Monday, May 5, 2014

Fanfest Notes

tl;dr most of the recorded EVE sessions are worth watching, as is the EVE keynote though most of the information released there has already been disseminated through the eve community.

Watching fanfest is one of the highlights of my gaming year. I make many of my summer plans based on what is announced at fanfest. Many of the sessions this year seemed significantly better than in previous years—better run, more content, more graphs, etc.--and the EVE keynote was packed with concrete plans. Themitanni has good coverage of the announcements at fanfest, and Jester's Trek is covering many of the roundtables not streamed. While I am still digesting a lot of the information, here's my run-down of the highlights for me and what I'm looking forward to:

Game Design Panel was decent, with the main news being the upcoming module rebalance, similar in structure to the ship rebalancing work. Meta modules will have specific roles, opening up a massive new range of ship fitting possibilities since currently there are only a handful of occasions when meta modules make sense to fit. Fozzie hinted that a long-term goal is to make meta modules craftable.
This panel, though, felt like every reply to the questions consisted of “wait until the keynote.” I think the EVE keynote would be better placed on the first day of fanfest.
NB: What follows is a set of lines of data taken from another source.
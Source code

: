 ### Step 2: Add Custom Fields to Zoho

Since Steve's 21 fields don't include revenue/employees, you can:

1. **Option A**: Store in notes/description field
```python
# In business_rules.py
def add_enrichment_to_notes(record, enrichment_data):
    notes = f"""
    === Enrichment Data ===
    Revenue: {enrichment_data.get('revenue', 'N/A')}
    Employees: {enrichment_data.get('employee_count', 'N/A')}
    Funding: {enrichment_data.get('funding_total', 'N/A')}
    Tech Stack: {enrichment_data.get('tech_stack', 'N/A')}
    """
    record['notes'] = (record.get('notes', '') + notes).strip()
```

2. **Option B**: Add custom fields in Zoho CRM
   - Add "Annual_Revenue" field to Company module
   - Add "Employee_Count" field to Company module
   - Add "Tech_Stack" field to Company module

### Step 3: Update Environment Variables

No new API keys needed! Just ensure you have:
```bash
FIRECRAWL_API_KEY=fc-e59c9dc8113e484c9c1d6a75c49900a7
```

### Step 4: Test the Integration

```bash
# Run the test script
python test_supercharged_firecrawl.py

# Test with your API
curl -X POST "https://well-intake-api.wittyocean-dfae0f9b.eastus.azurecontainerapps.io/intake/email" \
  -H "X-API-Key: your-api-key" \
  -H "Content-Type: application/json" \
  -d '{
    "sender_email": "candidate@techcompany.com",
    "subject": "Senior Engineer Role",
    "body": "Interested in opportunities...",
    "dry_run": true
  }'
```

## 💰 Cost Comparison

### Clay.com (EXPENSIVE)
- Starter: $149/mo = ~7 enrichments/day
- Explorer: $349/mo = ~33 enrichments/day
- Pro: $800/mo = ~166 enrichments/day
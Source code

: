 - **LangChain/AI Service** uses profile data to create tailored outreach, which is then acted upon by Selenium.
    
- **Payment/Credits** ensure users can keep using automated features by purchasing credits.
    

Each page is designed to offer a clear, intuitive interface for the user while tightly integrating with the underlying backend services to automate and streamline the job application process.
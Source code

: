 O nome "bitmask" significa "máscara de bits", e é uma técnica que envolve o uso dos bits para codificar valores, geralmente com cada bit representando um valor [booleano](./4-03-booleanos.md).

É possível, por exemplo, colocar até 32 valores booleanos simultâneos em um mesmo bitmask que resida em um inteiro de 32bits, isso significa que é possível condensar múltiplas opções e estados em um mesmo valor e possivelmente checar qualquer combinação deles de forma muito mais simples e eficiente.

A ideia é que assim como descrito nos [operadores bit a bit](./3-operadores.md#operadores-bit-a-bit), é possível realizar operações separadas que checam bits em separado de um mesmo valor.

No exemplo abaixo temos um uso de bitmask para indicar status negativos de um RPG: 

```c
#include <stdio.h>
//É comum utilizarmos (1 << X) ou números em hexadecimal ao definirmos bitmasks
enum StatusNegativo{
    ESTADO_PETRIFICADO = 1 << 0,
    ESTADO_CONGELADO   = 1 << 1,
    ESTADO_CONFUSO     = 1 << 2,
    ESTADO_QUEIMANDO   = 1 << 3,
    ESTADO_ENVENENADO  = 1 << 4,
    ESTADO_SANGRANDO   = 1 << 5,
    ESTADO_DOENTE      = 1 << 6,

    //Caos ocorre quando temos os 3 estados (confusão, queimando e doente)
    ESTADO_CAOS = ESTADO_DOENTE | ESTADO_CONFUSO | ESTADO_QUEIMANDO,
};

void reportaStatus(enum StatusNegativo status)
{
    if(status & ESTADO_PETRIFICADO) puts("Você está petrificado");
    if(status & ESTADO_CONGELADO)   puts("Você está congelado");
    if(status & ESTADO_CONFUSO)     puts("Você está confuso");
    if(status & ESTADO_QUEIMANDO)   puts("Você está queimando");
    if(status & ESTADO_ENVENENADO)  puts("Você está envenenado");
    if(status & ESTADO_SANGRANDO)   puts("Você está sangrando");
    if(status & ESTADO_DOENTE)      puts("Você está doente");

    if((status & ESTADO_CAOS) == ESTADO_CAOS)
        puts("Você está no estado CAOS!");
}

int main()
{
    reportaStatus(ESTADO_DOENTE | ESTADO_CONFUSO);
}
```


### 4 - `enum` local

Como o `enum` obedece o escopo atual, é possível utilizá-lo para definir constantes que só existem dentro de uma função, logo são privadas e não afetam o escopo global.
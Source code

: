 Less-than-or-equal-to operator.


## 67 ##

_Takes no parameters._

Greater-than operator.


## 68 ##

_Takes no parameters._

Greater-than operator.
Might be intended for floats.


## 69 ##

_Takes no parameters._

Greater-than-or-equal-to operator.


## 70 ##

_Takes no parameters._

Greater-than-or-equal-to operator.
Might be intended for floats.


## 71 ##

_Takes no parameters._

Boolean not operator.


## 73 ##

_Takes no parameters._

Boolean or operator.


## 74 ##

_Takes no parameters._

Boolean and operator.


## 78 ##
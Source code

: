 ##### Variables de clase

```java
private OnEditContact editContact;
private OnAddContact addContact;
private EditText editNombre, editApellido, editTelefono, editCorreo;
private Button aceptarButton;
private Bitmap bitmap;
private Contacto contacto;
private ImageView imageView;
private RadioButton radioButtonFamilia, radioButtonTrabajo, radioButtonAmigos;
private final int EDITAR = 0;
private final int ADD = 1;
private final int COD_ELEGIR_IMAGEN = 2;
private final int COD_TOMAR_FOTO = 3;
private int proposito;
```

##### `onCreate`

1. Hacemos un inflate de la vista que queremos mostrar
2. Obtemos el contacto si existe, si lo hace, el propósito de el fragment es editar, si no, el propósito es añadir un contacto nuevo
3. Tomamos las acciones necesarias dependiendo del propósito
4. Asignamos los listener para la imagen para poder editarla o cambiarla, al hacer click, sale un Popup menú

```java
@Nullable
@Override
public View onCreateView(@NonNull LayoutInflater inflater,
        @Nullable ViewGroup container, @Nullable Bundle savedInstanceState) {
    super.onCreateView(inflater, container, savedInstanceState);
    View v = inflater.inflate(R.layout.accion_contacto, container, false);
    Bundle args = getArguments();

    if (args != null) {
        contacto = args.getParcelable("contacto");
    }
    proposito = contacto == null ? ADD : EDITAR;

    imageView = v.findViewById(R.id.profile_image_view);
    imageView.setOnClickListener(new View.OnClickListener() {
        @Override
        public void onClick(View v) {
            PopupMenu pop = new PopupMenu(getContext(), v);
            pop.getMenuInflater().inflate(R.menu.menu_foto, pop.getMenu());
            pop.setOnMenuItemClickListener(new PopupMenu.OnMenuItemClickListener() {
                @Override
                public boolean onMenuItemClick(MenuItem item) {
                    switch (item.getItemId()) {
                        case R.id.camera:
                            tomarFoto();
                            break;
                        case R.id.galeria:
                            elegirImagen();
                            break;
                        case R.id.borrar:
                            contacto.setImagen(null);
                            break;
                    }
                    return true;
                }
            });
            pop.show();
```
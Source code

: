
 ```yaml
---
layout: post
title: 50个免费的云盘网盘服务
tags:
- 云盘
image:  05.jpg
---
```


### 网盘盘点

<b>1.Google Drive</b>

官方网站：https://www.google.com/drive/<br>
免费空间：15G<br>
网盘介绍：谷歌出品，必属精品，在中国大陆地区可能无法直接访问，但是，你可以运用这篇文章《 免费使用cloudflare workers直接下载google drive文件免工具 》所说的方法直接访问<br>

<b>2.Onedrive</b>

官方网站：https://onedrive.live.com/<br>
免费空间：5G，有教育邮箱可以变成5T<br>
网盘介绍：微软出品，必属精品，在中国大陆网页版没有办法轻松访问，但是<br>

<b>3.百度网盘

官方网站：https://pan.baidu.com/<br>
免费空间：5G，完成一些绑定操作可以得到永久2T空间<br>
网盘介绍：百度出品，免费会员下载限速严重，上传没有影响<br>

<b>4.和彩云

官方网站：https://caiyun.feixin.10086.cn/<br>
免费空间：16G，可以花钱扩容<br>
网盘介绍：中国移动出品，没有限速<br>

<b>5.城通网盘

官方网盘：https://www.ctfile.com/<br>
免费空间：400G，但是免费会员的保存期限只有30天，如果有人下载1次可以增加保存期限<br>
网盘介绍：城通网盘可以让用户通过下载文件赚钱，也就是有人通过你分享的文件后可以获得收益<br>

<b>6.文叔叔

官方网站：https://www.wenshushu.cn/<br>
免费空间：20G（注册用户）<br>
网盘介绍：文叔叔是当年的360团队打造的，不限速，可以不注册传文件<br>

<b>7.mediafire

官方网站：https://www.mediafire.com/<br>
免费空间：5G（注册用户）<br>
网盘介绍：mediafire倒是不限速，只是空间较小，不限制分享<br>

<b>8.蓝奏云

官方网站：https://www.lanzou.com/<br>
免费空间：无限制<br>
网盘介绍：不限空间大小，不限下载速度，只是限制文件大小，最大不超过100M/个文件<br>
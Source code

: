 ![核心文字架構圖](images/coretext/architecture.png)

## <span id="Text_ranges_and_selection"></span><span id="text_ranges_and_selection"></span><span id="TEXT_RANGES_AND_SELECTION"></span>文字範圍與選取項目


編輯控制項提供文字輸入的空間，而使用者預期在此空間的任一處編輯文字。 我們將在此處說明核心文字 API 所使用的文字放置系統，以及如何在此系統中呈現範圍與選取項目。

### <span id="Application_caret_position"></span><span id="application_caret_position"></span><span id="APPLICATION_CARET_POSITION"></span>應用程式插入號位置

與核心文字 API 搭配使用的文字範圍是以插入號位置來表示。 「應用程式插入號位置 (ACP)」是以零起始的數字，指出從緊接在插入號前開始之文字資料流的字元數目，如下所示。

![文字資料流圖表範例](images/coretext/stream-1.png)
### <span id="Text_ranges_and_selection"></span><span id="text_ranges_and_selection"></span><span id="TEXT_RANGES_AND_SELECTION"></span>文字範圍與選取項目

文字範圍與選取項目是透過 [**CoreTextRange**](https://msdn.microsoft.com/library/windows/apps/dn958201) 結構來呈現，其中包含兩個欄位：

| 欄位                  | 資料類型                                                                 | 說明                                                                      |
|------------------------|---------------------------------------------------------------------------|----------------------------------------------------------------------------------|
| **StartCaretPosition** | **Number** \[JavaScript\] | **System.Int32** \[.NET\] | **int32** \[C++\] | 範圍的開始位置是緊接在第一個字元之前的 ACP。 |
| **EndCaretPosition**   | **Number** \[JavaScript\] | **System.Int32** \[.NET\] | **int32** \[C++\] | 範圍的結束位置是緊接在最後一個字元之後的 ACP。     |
Economy: Into the Second Decade was, as usual, full of pretty fascinating economic information, especially this year since I've gotten so involved in market trading. I think for the first time ever, CCP released numbers on Titan production as well as destruction, which you can find here.

Gridlock Talks Performance I love the technical side of EVE server performance. CCP Veritas and the rest of team Gridlock are absolute superstars in EVE, incredibly innovative. The session had a lot of info covered in past dev blogs, as well as new-ish tools the team is using to monitor TQ, but the real news from this talk (briefly covered in the keynote as well—an indication of how important it is) is that the brain in a box project is in Q&A, though still beyond summer expansion. When released, it means actions from docking and undocking to jumping and exploding will see reduced load times.

From Evidence to Bans was one of the better ran sessions, and probably had the most graphs, which I commend, but they also released a decent amount of unreleased data. For instance, a geographical breakdown of where botting occurs in EVE indicated that it is fairly evenly distributed in Null, and congregates particularly in The Forge. I am looking forward to their upcoming dev blog to revisit these numbers.

New Player Experience Vision run by CCP Rise was maybe my favorite session, covered in detail here. I was really impressed with Rise's general knowledge of trends in gaming tutorials and design—he seemed to have done his homework in the process of rethinking the new player experience, referencing a lot of good examples in recent (largely indy) examples in game design. The applications to EVE were concrete and super exciting, such as more tool tips and less text in the tutorial (even to the point of removing it altogether in favor of a more interactive and response progression). One of his main worries is that the tutorial sets people up—like most other MMOs—to have the game direct player goals, rather than teaching players how to find their own goals in a sandbox type of game.
He also released some numbers on how many people leave EVE based on which activities they engage in after the tutorials—those who try a range of gameplay and get involved with other players (e.g., PVP) stay longer than those who “follow the tracks” and transition from the tutorial into solo missioning. I am probably more exited to see the work on the NPE in the upcoming release than I am to see any other team's work.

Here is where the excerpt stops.